### TASK:
Scan the entries below and give the number of lines containing "Item", with no accompanying words.

### Records drawn from a dataset:
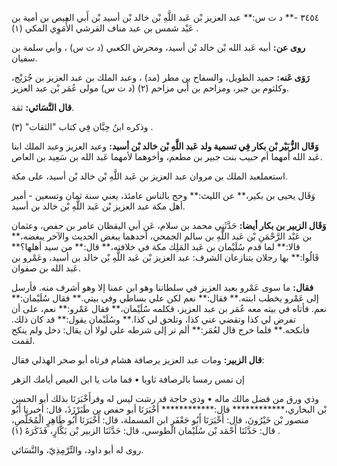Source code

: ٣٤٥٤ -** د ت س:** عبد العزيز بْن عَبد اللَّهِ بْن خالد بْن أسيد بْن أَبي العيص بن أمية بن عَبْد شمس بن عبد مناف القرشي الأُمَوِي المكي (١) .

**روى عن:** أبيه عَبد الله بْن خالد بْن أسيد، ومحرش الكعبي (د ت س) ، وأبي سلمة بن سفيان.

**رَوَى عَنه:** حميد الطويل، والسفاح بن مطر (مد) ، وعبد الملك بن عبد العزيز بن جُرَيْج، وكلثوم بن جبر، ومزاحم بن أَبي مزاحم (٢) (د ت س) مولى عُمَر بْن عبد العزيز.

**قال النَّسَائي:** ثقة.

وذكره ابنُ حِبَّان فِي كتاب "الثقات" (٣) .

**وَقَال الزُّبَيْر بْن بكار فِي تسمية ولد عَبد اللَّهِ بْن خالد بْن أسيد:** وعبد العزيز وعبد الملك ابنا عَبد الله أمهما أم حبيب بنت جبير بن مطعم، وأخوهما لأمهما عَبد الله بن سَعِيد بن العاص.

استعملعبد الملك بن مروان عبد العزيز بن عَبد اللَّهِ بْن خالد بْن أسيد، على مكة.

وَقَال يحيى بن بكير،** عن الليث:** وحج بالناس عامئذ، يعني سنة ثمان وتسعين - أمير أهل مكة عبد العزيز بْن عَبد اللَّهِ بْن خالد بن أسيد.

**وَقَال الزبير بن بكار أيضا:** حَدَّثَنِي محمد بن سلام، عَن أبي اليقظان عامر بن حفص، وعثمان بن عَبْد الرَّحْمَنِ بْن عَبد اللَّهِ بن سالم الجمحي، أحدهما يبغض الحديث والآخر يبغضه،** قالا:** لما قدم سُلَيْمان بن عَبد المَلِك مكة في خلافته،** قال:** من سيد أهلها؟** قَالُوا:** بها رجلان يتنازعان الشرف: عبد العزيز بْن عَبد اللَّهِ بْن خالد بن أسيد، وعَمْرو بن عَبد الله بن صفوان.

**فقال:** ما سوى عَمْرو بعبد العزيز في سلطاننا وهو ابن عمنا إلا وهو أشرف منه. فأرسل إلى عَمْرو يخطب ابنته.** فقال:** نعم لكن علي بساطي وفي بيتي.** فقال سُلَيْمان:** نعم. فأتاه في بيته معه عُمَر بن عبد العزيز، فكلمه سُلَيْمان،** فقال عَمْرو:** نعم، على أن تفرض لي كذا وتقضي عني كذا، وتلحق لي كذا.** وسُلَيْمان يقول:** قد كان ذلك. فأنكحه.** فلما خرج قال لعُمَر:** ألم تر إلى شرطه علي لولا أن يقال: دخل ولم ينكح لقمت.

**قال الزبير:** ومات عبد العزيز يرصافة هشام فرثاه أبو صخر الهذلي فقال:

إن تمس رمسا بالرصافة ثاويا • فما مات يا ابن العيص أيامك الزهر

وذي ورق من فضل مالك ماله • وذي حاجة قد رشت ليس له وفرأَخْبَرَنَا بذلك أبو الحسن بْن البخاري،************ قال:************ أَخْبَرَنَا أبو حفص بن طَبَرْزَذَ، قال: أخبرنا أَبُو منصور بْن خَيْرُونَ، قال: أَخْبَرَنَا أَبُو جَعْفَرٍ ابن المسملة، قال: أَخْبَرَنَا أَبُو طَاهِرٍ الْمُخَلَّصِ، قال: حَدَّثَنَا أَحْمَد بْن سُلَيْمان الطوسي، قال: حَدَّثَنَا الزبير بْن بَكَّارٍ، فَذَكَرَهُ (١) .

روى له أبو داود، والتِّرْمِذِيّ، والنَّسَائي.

...

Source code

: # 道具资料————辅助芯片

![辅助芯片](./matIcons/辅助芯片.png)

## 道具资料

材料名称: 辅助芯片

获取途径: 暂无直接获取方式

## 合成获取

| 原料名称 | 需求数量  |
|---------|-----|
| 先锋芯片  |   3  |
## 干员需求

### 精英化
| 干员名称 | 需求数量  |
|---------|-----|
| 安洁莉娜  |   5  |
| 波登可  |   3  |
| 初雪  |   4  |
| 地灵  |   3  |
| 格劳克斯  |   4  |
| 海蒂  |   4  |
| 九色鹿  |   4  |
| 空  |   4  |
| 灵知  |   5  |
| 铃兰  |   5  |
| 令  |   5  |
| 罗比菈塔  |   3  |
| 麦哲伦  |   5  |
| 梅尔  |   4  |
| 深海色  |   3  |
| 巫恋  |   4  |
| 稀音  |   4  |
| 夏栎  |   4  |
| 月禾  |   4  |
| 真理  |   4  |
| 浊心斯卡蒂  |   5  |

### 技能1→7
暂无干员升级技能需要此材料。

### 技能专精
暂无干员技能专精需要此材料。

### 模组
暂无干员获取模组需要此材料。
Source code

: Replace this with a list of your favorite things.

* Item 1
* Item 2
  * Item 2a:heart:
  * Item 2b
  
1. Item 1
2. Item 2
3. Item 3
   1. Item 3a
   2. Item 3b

### RESPONSE AREA:
9